We will use a Knative function to load and execute the Machine Learning model. The model’s repository on Hugging Face recommends using the diffusers Python library and has some sample code. We just need to add access to the Ceph buckets we created earlier and use CloudEvents to get the object’s name.

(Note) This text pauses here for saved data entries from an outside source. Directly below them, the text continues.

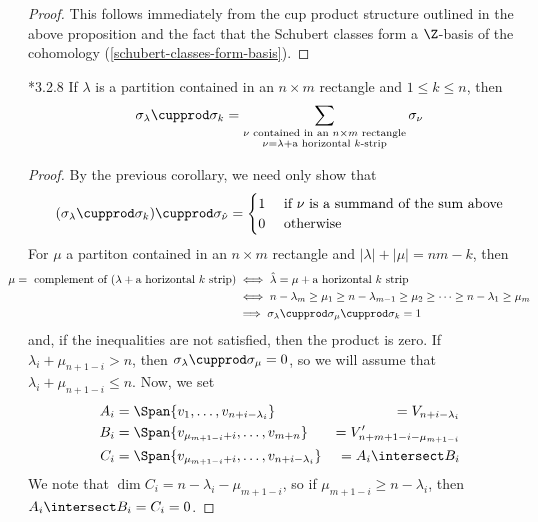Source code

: \documentclass[11pt,leqno,oneside]{amsart}
\numberwithin{thm}{section}
\begin{document}
\begin{proof}
  This follows immediately from the cup product structure outlined in
  the above proposition and the fact that the Schubert classes form a
  \(\Z\)-basis of the cohomology (\ref{schubert-classes-form-basis}).
\end{proof}
\begin{thm}
  \cite{manivel}*{3.2.8} If \(\lambda\) is a partition contained in an
  \(n \times m\) rectangle and \(1 \leq k \leq n\), then \[
    \sigma_\lambda \cupprod \sigma_k = \sum_{\substack{\nu \text{
          contained in an }n\times m\text{ rectangle} \\ \nu = \lambda
        + \text{a horizontal }k\text{-strip}}} \sigma_\nu
  \]
\end{thm}
\begin{proof}
  By the previous corollary, we need only show that \[
    (\sigma_\lambda \cupprod \sigma_k) \cupprod \sigma_{\hat{\nu}} =
    \begin{cases}
      1 & \text{ if }\nu \text{ is a summand of the sum above}\\
      0 & \text{ otherwise}
    \end{cases}
  \]
  For \(\mu\) a partiton contained in an \(n \times m\) rectangle and
  \(|\lambda|+|\mu| = nm-k\), then
  \begin{align*}
    \hspace{-0.25in} \mu = \text{ complement of }(\lambda + \text{a horizontal }k\text{
    strip}) & \iff \hat{\lambda} = \mu + \text{a horizontal }k\text{ strip}\\
    & \iff n-\lambda_m \geq \mu_1 \geq n-\lambda_{m-1} \geq \mu_2 \geq \cdots
    \geq n-\lambda_1 \geq \mu_m \\
    & \implies \sigma_\lambda \cupprod
    \sigma_\mu \cupprod \sigma_k = 1
  \end{align*}
  and, if the inequalities are not satisfied, then the product is
  zero. If \(\lambda_i + \mu_{n+1-i} > n\), then \(\sigma_\lambda
  \cupprod \sigma_\mu = 0\), so we will assume that \(\lambda_i +
  \mu_{n+1-i} \leq n\). Now, we set
  \begin{align*}
    A_i & = \Span\{v_1, \ldots, v_{n+i-\lambda_i}\}
    & = V_{n+i-\lambda_i} \\
    B_i & = \Span\{v_{\mu_{m+1-i}+i}, \ldots, v_{m+n}\}
    & = V'_{n+m+1-i-\mu_{m+1-i}} \\
    C_i & = \Span \{v_{\mu_{m+1-i}+i}, \ldots, v_{n+i-\lambda_i}\}
    & = A_i \intersect B_i
  \end{align*}
  We note that \(\dim C_i = n-\lambda_i-\mu_{m+1-i}\), so if
  \(\mu_{m+1-i} \geq n-\lambda_i\), then \(A_i \intersect B_i = C_i =
  0\). 
\end{proof}
\end{document}
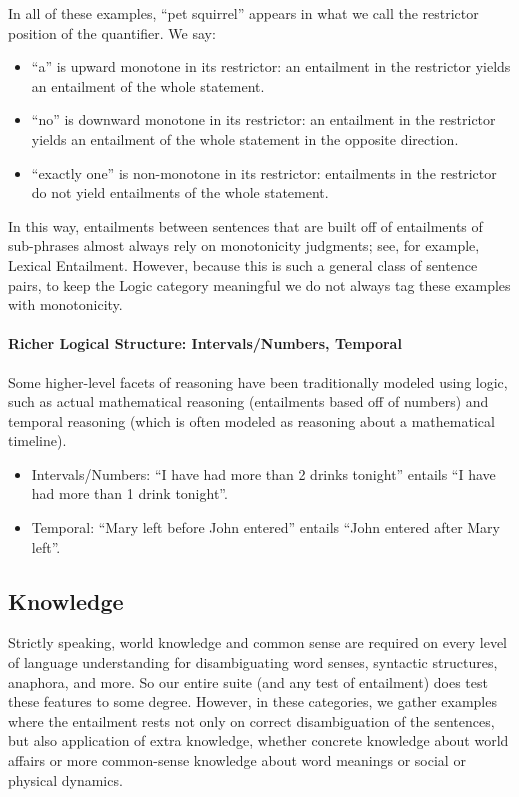\documentclass{article} \usepackage{iclr2019_conference,times}
\begin{document}
In all of these examples, ``pet squirrel'' appears in what we call the restrictor position of the quantifier. We say:
\begin{itemize}
    \item ``a'' is upward monotone in its restrictor: an entailment in the restrictor yields an entailment of the whole statement.
    \item ``no'' is downward monotone in its restrictor: an entailment in the restrictor yields an entailment of the whole statement in the opposite direction.
    \item ``exactly one'' is non-monotone in its restrictor: entailments in the restrictor do not yield entailments of the whole statement.
\end{itemize}
In this way, entailments between sentences that are built off of entailments of sub-phrases almost always rely on monotonicity judgments; see, for example, Lexical Entailment. However, because this is such a general class of sentence pairs, to keep the Logic category meaningful we do not always tag these examples with monotonicity.


\paragraph{Richer Logical Structure: Intervals/Numbers, Temporal}

Some higher-level facets of reasoning have been traditionally modeled using logic, such as actual mathematical reasoning (entailments based off of numbers) and temporal reasoning (which is often modeled as reasoning about a mathematical timeline).
\begin{itemize}
    \item Intervals/Numbers: ``I have had more than 2 drinks tonight'' entails ``I have had more than 1 drink tonight''.
    \item Temporal: ``Mary left before John entered'' entails ``John entered after Mary left''.
\end{itemize}

\subsection{Knowledge}

Strictly speaking, world knowledge and common sense are required on every level of language understanding for disambiguating word senses, syntactic structures, anaphora, and more. So our entire suite (and any test of entailment) does test these features to some degree. However, in these categories, we gather examples where the entailment rests not only on correct disambiguation of the sentences, but also application of extra knowledge, whether concrete knowledge about world affairs or more common-sense knowledge about word meanings or social or physical dynamics.
\end{document}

Using func, we create a Python function.

$ kn func create -l python ml
Created python function in /path/to/ml
$ tree ml -a
ml
├── app.sh
├── .func
├── .funcignore
├── func.py
├── func.yaml
├── .gitignore
├── Procfile
├── README.md
├── requirements.txt
└── test_func.py

Then, we need to add the ConfigMaps and Secrets for the two buckets as environment variables. This can be done by running func config env add and following the prompts, but it is less tedious to add the following directly to ml/func.yaml

run:
  envs:
    - name: INPUTS_BUCKET_HOST
      value: ""
    - name: INPUTS_BUCKET_PORT
      value: ""
    - name: INPUTS_BUCKET_NAME
      value: ""
    - name: INPUTS_ACCESS_KEY_ID
      value: ""
    - name: INPUTS_SECRET_ACCESS_KEY
      value: ""
    - name: OUTPUTS_BUCKET_HOST
      value: ""
    - name: OUTPUTS_BUCKET_PORT
      value: ""
    - name: OUTPUTS_BUCKET_NAME
      value: ""
    - name: OUTPUTS_ACCESS_KEY_ID
      value: ""
    - name: OUTPUTS_SECRET_ACCESS_KEY
      value: ""

All the information needed to access the buckets is now stored in environment variables. We can now fill in the code:

# ml/func.py
import os
import io
import pathlib
from parliament import Context
import boto3
import PIL
from diffusers import StableDiffusionInstructPix2PixPipeline, EulerAncestralDiscreteScheduler

# Access to the inputs bucket
in_endpoint = "http://" + os.environ["INPUTS_BUCKET_HOST"]
in_bucket = os.environ["INPUTS_BUCKET_NAME"]
in_s3 = boto3.client('s3',
    endpoint_url=in_endpoint,
    aws_access_key_id=os.environ["INPUTS_ACCESS_KEY_ID"],
    aws_secret_access_key=os.environ["INPUTS_SECRET_ACCESS_KEY"])

# Access to the outputs bucket
out_endpoint = "http://" + os.environ["OUTPUTS_BUCKET_HOST"]
out_bucket = os.environ["OUTPUTS_BUCKET_NAME"]
out_s3 = boto3.client('s3',
    endpoint_url=in_endpoint,
    aws_access_key_id=os.environ["OUTPUTS_ACCESS_KEY_ID"],
    aws_secret_access_key=os.environ["OUTPUTS_SECRET_ACCESS_KEY"])

# Load the model and keep in memory for subsequent runs
model_id = "timbrooks/instruct-pix2pix"
pipe = StableDiffusionInstructPix2PixPipeline.from_pretrained(model_id, safety_checker=None)
pipe.to("cpu") # Change to cuda if you have a gpu
pipe.scheduler = EulerAncestralDiscreteScheduler.from_config(pipe.scheduler.config)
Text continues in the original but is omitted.